Between the third and fourth step, there were sounds of bubbling behind him, between the eighth
and ninth, the slicing of water like a knife through a pear. He only had enough time to look over his
shoulder before the tide was teaming with fish, an octopus, a shark, a whale— suddenly, the
lighthouse was an anemone between the land he’d left and the land he’d buried himself in. She is
releasing the in-between, he realized, as a stingray lapped around his big toe, brushing the surface
like a paper sailboat that will sink at contact.
Rising to the top of the sixtieth stair, half-swept, half-lost, Gogo gasped for air at the juncture in
between the glass and the last rung. The water subsided patiently at his feet; just below him the
octopus wrapped one tentacle around the rung as if in preparation should the water go back to the
place from which it came. All was still. Gogo looked out through the mirrored glass of the
lighthouse and saw the barren land, a land which had not seen rain in months; and past the miles of
barren land, Gogo saw the outlines of rain clouds. And past the
rain clouds, Gogo could see the chance of rain, and past the rain, Gogo could see the clouds were
the sails of boats coming to take them home.
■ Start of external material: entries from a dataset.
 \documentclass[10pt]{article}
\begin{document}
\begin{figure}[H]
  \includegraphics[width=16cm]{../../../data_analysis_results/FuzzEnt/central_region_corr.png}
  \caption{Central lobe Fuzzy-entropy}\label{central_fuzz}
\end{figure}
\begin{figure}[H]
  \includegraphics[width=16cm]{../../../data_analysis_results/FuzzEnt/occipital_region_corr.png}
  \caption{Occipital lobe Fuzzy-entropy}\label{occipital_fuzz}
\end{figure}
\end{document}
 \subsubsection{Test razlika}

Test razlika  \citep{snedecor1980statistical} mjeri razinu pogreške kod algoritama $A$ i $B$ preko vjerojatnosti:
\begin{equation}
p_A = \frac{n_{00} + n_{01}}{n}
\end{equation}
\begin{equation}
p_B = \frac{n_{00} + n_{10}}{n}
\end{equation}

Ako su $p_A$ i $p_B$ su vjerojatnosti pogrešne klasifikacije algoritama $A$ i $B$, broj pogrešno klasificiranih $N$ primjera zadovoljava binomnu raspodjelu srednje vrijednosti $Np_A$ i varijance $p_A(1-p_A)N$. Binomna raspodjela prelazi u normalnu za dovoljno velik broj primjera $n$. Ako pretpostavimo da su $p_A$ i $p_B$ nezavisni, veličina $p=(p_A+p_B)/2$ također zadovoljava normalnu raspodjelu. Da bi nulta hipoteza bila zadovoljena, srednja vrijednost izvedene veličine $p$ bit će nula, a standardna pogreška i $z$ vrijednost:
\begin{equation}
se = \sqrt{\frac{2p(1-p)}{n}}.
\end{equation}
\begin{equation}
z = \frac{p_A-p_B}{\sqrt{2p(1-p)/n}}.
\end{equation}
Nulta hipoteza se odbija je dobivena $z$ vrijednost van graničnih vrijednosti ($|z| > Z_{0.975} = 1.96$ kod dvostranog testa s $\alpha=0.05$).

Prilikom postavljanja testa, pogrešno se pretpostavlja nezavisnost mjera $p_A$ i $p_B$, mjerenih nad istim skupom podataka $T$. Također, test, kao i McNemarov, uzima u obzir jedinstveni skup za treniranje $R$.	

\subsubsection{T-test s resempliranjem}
Gogo saw the boats and Gogo saw the lights of the lantern flicker on. Gogo saw the boats and the
lantern and the light that cast his reflection as a woman in the center of the staircase, from beneath
the water, like a mermaid who’d been hiding in the belly of a shark. The shark unhinged its jaw and
the woman climbed out.
He had not dug out her heart but buried his in.
She had not been sleeping but dreaming his way home.